- [Material to process]

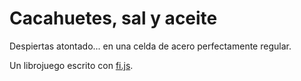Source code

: Cacahuetes, sal y aceite
========================
Despiertas atontado... en una celda de acero perfectamente regular.

Un librojuego escrito con <a href="https://github.com/baltasarq/fi-js">fi.js</a>.
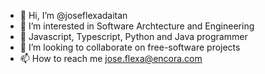 - 👋 Hi, I’m @joseflexadaitan
- 👀 I’m interested in Software Archtecture and Engineering
- 🌱 Javascript, Typescript, Python and Java programmer
- 💞️ I’m looking to collaborate on free-software projects
- 📫 How to reach me jose.flexa@encora.com

<!---
joseflexadaitan/joseflexadaitan is a ✨ special ✨ repository because its `README.md` (this file) appears on your GitHub profile.
You can click the Preview link to take a look at your changes.
--->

- [Exercise goal] Please retype the listing above word for word, skipping each picture.

- [Answer space]
Source code

: Cacahuetes, sal y aceite
========================
Despiertas atontado... en una celda de acero perfectamente regular.

Un librojuego escrito con <a href="https://github.com/baltasarq/fi-js">fi.js</a>.
 - 👋 Hi, I’m @joseflexadaitan
- 👀 I’m interested in Software Archtecture and Engineering
- 🌱 Javascript, Typescript, Python and Java programmer
- 💞️ I’m looking to collaborate on free-software projects
- 📫 How to reach me jose.flexa@encora.com

<!---
joseflexadaitan/joseflexadaitan is a ✨ special ✨ repository because its `README.md` (this file) appears on your GitHub profile.
You can click the Preview link to take a look at your changes.
--->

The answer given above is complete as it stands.